▶ [DATA SUPPLIED]:
○ ○ ○ ○ ○ ○ ○

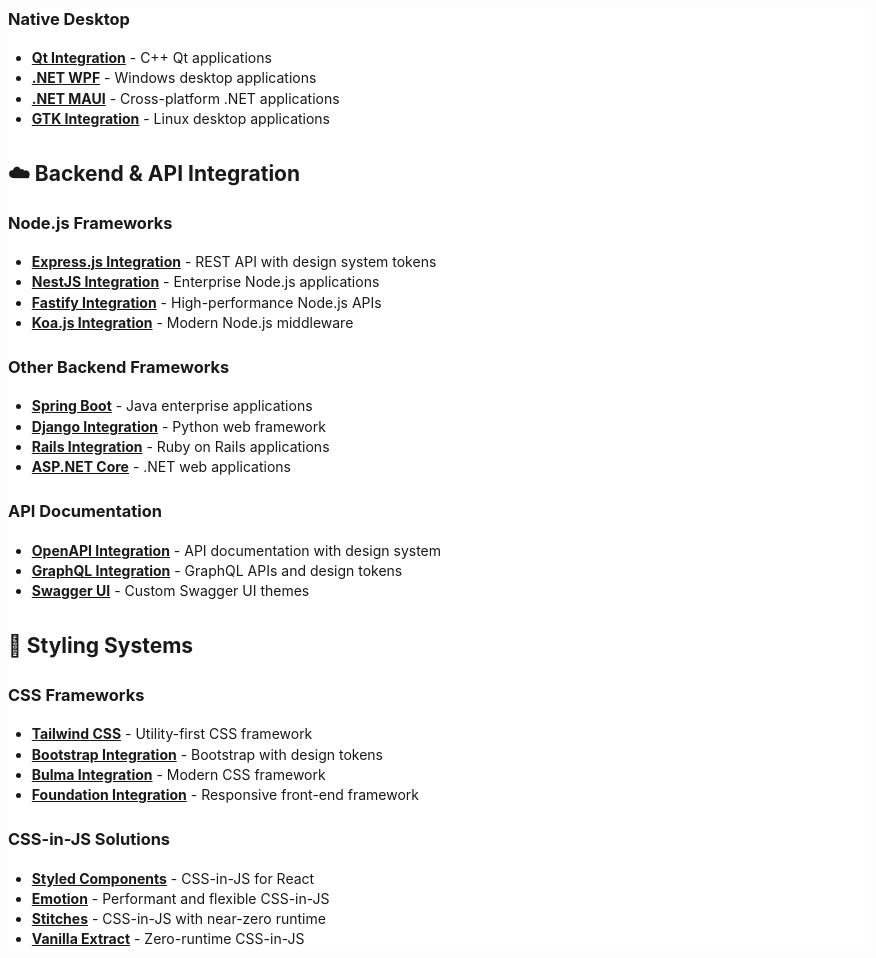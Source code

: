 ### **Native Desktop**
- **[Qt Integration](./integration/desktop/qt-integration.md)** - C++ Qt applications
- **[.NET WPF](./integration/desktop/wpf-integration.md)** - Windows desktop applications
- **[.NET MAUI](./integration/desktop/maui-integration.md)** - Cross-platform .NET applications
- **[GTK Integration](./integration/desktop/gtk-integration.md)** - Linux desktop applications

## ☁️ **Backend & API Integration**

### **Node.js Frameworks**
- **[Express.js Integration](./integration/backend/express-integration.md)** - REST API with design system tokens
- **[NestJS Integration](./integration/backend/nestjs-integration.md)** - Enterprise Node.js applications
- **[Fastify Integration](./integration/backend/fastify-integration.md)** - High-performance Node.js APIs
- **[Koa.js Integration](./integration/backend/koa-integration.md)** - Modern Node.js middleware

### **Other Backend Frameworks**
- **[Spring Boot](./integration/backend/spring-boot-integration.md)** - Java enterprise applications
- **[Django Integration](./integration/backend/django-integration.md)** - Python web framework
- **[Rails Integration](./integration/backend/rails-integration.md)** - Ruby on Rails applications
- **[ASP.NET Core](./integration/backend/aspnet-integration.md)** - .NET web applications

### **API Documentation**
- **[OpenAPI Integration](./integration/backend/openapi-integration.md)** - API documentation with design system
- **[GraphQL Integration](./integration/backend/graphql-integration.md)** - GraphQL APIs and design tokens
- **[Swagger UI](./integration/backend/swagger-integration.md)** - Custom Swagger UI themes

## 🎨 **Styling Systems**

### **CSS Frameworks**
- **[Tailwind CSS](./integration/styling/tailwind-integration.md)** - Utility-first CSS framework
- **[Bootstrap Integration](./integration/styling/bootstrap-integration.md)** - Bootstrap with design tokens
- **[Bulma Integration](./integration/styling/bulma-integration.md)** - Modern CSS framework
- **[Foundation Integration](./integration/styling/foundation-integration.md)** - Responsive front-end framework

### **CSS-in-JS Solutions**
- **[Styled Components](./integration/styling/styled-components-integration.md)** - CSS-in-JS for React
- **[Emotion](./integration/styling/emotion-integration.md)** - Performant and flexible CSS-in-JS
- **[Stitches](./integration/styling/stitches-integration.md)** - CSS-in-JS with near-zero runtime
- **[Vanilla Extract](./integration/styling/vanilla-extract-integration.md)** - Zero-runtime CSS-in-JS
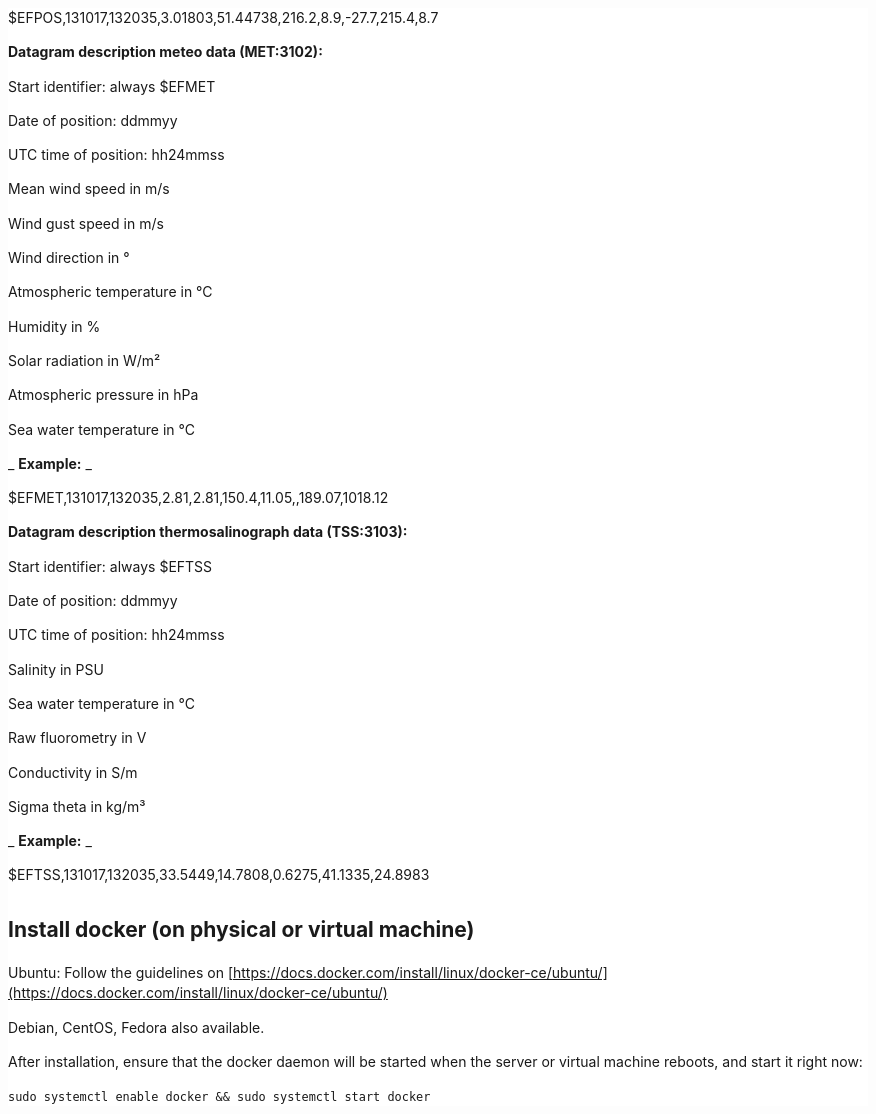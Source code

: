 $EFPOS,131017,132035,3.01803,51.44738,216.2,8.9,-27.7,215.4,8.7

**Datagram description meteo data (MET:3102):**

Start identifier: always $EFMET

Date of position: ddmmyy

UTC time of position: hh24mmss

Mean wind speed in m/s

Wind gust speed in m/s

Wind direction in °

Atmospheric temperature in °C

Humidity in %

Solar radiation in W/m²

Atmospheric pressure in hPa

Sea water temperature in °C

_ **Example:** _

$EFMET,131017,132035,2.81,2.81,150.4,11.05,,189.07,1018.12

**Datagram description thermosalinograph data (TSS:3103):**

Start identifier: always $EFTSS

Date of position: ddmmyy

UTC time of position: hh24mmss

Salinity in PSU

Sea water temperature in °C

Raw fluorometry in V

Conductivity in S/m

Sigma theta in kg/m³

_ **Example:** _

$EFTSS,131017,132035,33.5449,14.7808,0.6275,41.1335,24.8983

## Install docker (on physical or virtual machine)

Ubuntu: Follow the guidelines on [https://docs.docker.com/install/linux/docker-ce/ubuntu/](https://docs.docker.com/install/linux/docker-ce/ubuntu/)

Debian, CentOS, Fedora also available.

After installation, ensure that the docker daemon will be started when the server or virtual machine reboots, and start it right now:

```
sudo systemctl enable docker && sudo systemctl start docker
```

○ ○ ○ ○ ○ ○ ○

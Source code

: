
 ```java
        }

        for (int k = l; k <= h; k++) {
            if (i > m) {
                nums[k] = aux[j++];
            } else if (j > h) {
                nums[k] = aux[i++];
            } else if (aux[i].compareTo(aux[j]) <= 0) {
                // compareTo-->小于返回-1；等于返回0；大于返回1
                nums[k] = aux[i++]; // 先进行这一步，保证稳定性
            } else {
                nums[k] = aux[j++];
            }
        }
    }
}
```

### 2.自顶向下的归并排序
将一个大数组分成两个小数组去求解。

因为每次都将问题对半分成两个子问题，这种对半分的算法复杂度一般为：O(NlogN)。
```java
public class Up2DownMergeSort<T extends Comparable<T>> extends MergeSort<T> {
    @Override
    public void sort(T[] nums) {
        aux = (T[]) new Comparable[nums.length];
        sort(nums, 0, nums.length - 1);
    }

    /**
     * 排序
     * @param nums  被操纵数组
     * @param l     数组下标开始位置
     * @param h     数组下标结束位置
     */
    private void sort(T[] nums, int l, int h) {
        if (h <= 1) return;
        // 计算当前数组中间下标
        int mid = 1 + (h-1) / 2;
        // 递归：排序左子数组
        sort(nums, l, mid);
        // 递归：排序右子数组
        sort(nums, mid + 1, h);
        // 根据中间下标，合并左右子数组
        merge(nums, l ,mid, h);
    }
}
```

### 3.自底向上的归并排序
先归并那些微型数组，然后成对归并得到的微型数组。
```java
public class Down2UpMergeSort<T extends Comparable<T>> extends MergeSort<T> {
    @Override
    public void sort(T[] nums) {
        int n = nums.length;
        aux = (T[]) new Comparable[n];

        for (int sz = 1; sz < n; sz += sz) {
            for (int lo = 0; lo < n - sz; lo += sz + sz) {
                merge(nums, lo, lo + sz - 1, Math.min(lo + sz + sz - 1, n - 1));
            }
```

○ ○ ○ ○ ○ ○ ○

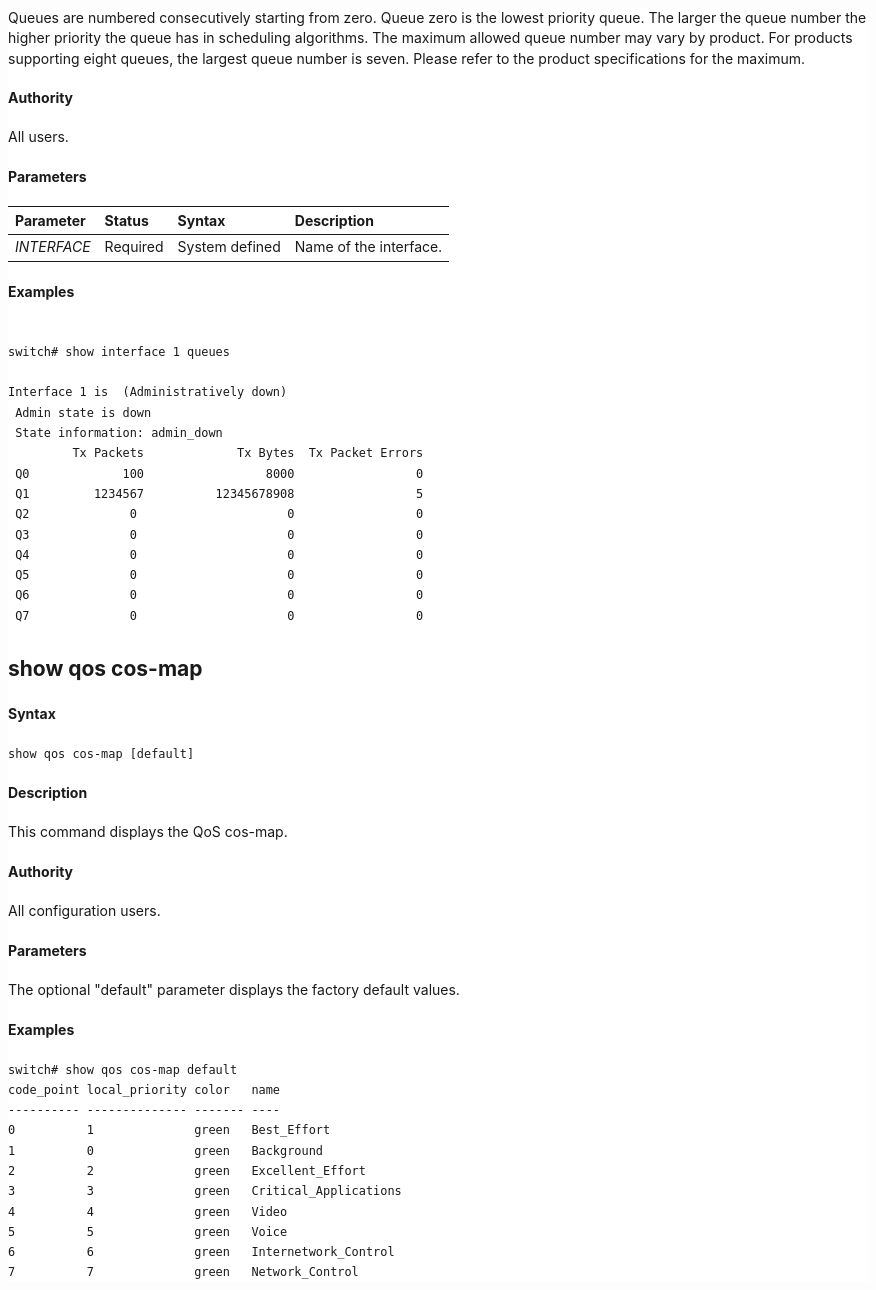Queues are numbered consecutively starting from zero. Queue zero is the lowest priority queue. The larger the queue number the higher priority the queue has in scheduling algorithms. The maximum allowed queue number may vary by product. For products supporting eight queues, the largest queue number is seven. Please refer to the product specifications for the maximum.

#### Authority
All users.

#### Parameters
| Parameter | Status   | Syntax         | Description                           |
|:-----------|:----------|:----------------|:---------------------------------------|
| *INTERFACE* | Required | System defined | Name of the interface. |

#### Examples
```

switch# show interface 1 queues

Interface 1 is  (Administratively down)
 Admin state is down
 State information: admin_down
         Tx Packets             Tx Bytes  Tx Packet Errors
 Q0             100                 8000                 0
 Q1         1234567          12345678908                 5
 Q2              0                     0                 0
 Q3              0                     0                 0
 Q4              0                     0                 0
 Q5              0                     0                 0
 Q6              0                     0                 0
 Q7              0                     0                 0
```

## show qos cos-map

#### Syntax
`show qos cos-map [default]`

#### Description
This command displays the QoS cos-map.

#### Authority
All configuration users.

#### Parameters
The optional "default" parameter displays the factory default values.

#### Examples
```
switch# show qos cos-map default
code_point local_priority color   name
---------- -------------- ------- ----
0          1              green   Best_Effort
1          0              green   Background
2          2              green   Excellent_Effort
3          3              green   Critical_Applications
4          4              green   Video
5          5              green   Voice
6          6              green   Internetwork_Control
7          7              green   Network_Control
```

○ ○ ○ ○ ○ ○ ○

▶ [EXERCISE BRIEF]:
Whenever the word "with" shows up in a line of the entries, list that line.

▶ [ANSWER BELOW]:
- **[Express.js Integration](./integration/backend/express-integration.md)** - REST API with design system tokens
- **[OpenAPI Integration](./integration/backend/openapi-integration.md)** - API documentation with design system
- **[Bootstrap Integration](./integration/styling/bootstrap-integration.md)** - Bootstrap with design tokens
- **[Stitches](./integration/styling/stitches-integration.md)** - CSS-in-JS with near-zero runtime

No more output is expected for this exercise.